The Polish Institute of Arts and Sciences of America (PIASA) is pleased to recognize and congratulate the recipients of its 2022 Awards:
Ludwik Krzyzanowski Polish Review Best Article Award: Dariusz Stola, “There is a Polish-Jewish History beyond the Holocaust,” The Polish Review, 66, 4 (December 2021): 13-21.
Bronisław Malinowski Social Sciences Award: Agnieszka Graff, University of Warsaw, and Elżbieta Korolczuk, Södertörn University (Stockholm) and University of Warsaw, for their book Anti-Gender Politics in the Populist Moment (Routledge, 2021).
Casimir Funk Natural Sciences Award: Thomas Wisniewski, New York University School of Medicine, and Director of NYU’s Alzheimer Disease Center, in recognition of his discoveries of mechanisms that drive development of Alzheimer disease and could potentially lead to therapeutic interventions and development of vaccines.
Tadeusz Sendzimir Applied Sciences Award: Marcin Żukowski, co-founder and vice president of engineering at Snowflake Computing, one of the world’s major cloud-based data platforms, in recognition of his invention of vectorized query execution in databases.
Oskar Halecki Polish History Award: Kenneth B Moss, the University of Chicago, for his book An Unchosen People: Jewish Political Reckoning in Interwar Poland (Harvard University Press, 2021).
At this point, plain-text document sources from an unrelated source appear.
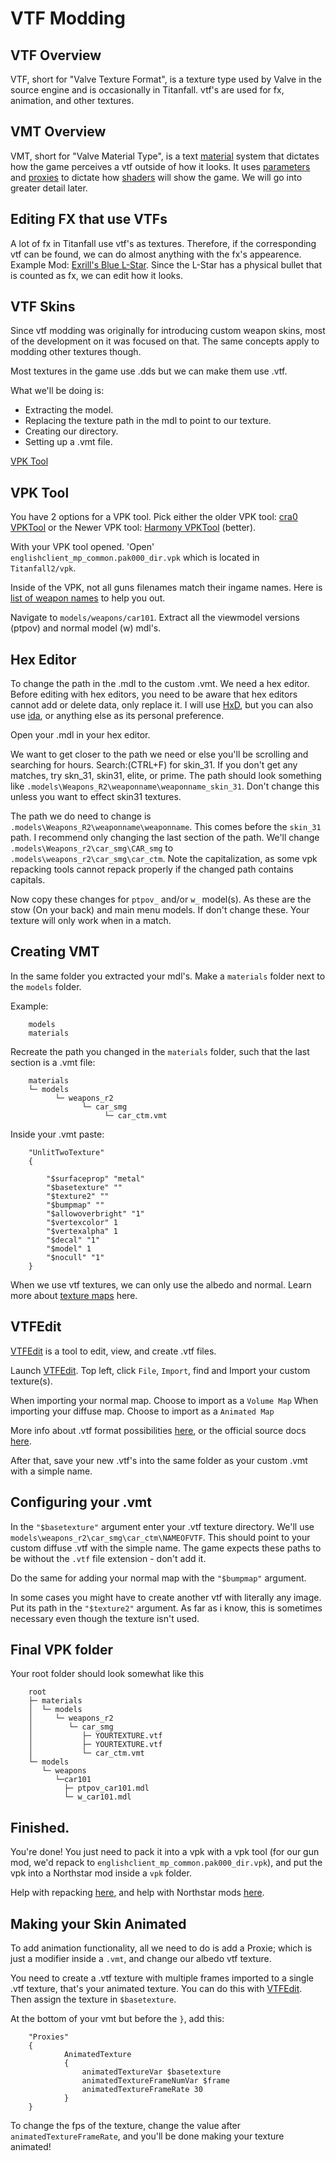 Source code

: # VTF Modding

## VTF Overview

VTF, short for "Valve Texture Format", is a texture type used by Valve in the source engine and is occasionally in Titanfall. vtf's are used for fx, animation, and other textures.


## VMT Overview

VMT, short for "Valve Material Type", is a text [material](https://developer.valvesoftware.com/wiki/Material) system that dictates how the game perceives a vtf outside of how it looks. It uses [parameters](https://developer.valvesoftware.com/wiki/Category:List_of_Shader_Parameters) and [proxies](https://developer.valvesoftware.com/wiki/Material_proxies) to dictate how [shaders](https://developer.valvesoftware.com/wiki/Shader) will show the game. We will go into greater detail later.

## Editing FX that use VTFs

A lot of fx in Titanfall use vtf's as textures. Therefore, if the corresponding vtf can be found, we can do almost anything with the fx's appearence.
Example Mod: [Exrill's Blue L-Star](https://northstar.thunderstore.io/package/EXRILL/Exrills_Blue_Lstar/).
Since the L-Star has a physical bullet that is counted as fx, we can edit how it looks.

## VTF Skins

Since vtf modding was originally for introducing custom weapon skins, most of the development on it was focused on that. The same concepts apply to modding other textures though.

Most textures in the game use .dds but we can make them use .vtf.

What we'll be doing is:

- Extracting the model.
- Replacing the texture path in the mdl to point to our texture.
- Creating our directory.
- Setting up a .vmt file.

[VPK Tool](https://github.com/Wanty5883/Titanfall2/blob/master/tools/Titanfall_VPKTool3.4_Portable.zip)

## VPK Tool

You have 2 options for a VPK tool. Pick either the older VPK tool:
[cra0 VPKTool](https://github.com/Wanty5883/Titanfall2/blob/master/tools/Titanfall_VPKTool3.4_Portable.zip)
or the Newer VPK tool: [Harmony VPKTool](https://github.com/harmonytf/HarmonyVPKTool) (better).

With your VPK tool opened. 'Open' `englishclient_mp_common.pak000_dir.vpk` which is located in `Titanfall2/vpk`.

Inside of the VPK, not all guns filenames match their ingame names. Here is [list of weapon names](https://noskill.gitbook.io/titanfall2/documentation/file-location/weapon/weapon-model) to help you out.

Navigate to `models/weapons/car101`. Extract all the viewmodel versions (ptpov) and normal model (w) mdl's.

## Hex Editor

To change the path in the .mdl to the custom .vmt.
We need a hex editor. Before editing with hex editors, you need to be aware that hex editors cannot add or delete data, only replace it. I will use [HxD](https://mh-nexus.de/en/hxd/), but you can also use [ida](https://hex-rays.com/ida-free/), or anything else as its personal preference.

Open your .mdl in your hex editor.

We want to get closer to the path we need or else you'll be scrolling and searching for hours. Search:(CTRL+F) for skin_31. If you don't get any matches, try skn_31, skin31, elite, or prime. The path should look something like `.models\Weapons_R2\weaponname\weaponname_skin_31`.
Don't change this unless you want to effect skin31 textures.

The path we do need to change is `.models\Weapons_R2\weaponname\weaponname`. This comes before the `skin_31` path.
I recommend only changing the last section of the path. We'll change `.models\Weapons_r2\car_smg\CAR_smg` to `.models\weapons_r2\car_smg\car_ctm`. Note the capitalization, as some vpk repacking tools cannot repack properly if the changed path contains capitals.

Now copy these changes for `ptpov_` and/or `w_` model(s). As these are the stow (On your back) and main menu models. If don't change these. Your texture will only work when in a match.

## Creating VMT

In the same folder you extracted your mdl's. Make a `materials` folder next to the `models` folder.

Example:
```
    models
    materials
```

Recreate the path you changed in the `materials` folder, such that the last section is a .vmt file:

```text
    materials
    └─ models
          └─ weapons_r2
                └─ car_smg
                     └─ car_ctm.vmt

```

Inside your .vmt paste:

```
    "UnlitTwoTexture"
    {

        "$surfaceprop" "metal"
        "$basetexture" ""
        "$texture2" ""
        "$bumpmap" ""
        "$allowoverbright" "1"
        "$vertexcolor" 1
        "$vertexalpha" 1
        "$decal" "1"
        "$model" 1
        "$nocull" "1"
    }

```

When we use vtf textures, we can only use the albedo and normal. Learn more about [texture maps](https://retryy.gitbook.io/tf2/wiki/create/texturemaps) here.

## VTFEdit

[VTFEdit](https://nemstools.github.io/pages/VTFLib-Download.html) is a tool to edit, view, and create .vtf files.


Launch [VTFEdit](https://nemstools.github.io/pages/VTFLib-Download.html). Top left, click `File`, `Import`, find and Import your custom texture(s).

When importing your normal map. Choose to import as a `Volume Map`
When importing your diffuse map. Choose to import as a `Animated Map`

More info about .vtf format possibilities [here](https://retryy.gitbook.io/tf2/wiki/create/formats), or the official source docs [here](https://developer.valvesoftware.com/wiki/Valve_Texture_Format).

After that, save your new .vtf's into the same folder as your custom .vmt with a simple name.

## Configuring your .vmt

In the `"$basetexture"` argument enter your .vtf texture directory. We'll use `models\weapons_r2\car_smg\car_ctm\NAMEOFVTF`. This should point to your custom diffuse .vtf with the simple name. The game expects these paths to be without the `.vtf` file extension - don't add it.

Do the same for adding your normal map with the `"$bumpmap"` argument.

In some cases you might have to create another vtf with literally any image. Put its path in the `"$texture2"` argument. As far as i know, this is sometimes necessary even though the texture isn't used.

## Final VPK folder

Your root folder should look somewhat like this

```text
    root
    ├─ materials
    │  └─ models
    │     └─ weapons_r2
    │        └─ car_smg
    │           ├─ YOURTEXTURE.vtf
    │           ├─ YOURTEXTURE.vtf
    │           └─ car_ctm.vmt
    └─ models
       └─ weapons
          └─car101
            ├─ ptpov_car101.mdl
            └─ w_car101.mdl

```

## Finished.

You're done! You just need to pack it into a vpk with a vpk tool (for our gun mod, we'd repack to `englishclient_mp_common.pak000_dir.vpk`), and put the vpk into a Northstar mod inside a `vpk` folder.

Help with repacking [here](https://noskill.gitbook.io/titanfall2/intro/duction/vpk-packpack), and help with Northstar mods [here](https://r2northstar.readthedocs.io/en/latest/guides/gettingstarted.html).

## Making your Skin Animated

To add animation functionality, all we need to do is add a Proxie; which is just a modifier inside a `.vmt`, and change our albedo vtf texture.

You need to create a .vtf texture with multiple frames imported to a single .vtf texture, that's your animated texture. You can do this with [VTFEdit](https://nemstools.github.io/pages/VTFLib-Download.html). Then assign the texture in `$basetexture`.

At the bottom of your vmt but before the `}`, add this:

```text
    "Proxies"
    {
            AnimatedTexture
            {
                animatedTextureVar $basetexture
                animatedTextureFrameNumVar $frame
                animatedTextureFrameRate 30
            }
    }
```


To change the fps of the texture, change the value after `animatedTextureFrameRate`, and you'll be done making your texture animated!
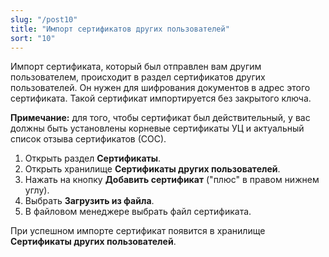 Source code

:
 ```yaml
---
slug: "/post10"
title: "Импорт сертификатов других пользователей"
sort: "10"
---
```

Импорт сертификата, который был отправлен вам другим пользователем, происходит в раздел сертификатов других пользователей. Он нужен для шифрования документов в адрес этого сертификата. Такой сертификат импортируется без закрытого ключа.

**Примечание:** для того, чтобы сертификат был действительный, у вас должны быть установлены корневые сертификаты УЦ и актуальный список отзыва сертификатов (СОС).

1. Открыть раздел **Сертификаты**.
2. Открыть хранилище **Сертификаты других пользователей**.
3. Нажать на кнопку **Добавить сертификат** ("плюс" в правом нижнем углу).
4. Выбрать **Загрузить из файла**.
5. В файловом менеджере выбрать файл сертификата.

При успешном импорте сертификат появится в хранилище **Сертификаты других пользователей**.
Honorable Mention: Barbara Klich-Kluczewska, Jagiellonian University, Family, Taboo and Communism in Poland, 1956-1989 (Peter Lang, 2021).
Waclaw Lednicki Award in the Humanities: Katarzyna Bartoszynska, Ithaca College, Estranging the Novel: Poland, Ireland, and Theories of World Literature (Johns Hopkins University Press, 2021). Honorable Mention: Aleksandra Kremer, Harvard University, The Sound of Modern Polish Poetry: Performance and Recording after World War II (Harvard University Press, 2021).
Rachel Feldhay Brenner Award in Polish-Jewish Studies: Alina Molisak, Warsaw University, Jewish Warsaw – Jewish Berlin: Literary Portrayal of the City in the First Half of the Twentieth Century (Peter Lang, 2021). Honorable Mention: Jan Rybak, University of York and University of London, Everyday Zionism in East-Central Europe: Nation-Building in War and Revolution, 1914-1920 (Oxford University Press, 2021).
Anna M. Cienciala Best Edited Book Award: Katharina Friedla, Hoover Institution Stanford, and Markus Nesselrodt, Europa-Universität Viadrina, eds., Polish Jews in the Soviet Union (1939-1959): History and Memory of Deportation, Exile, and Survival (Academic Studies Press, 2021).
Susanne Lotarski Distinguished Achievement Award: Irena Grudzińska Gross, Associate Professor, Institute of Slavic Studies, Polish Academy of Sciences, and Madeline G. Levine, Kenan Professor of Slavic Literatures Emerita, The University of North Carolina at Chapel Hill.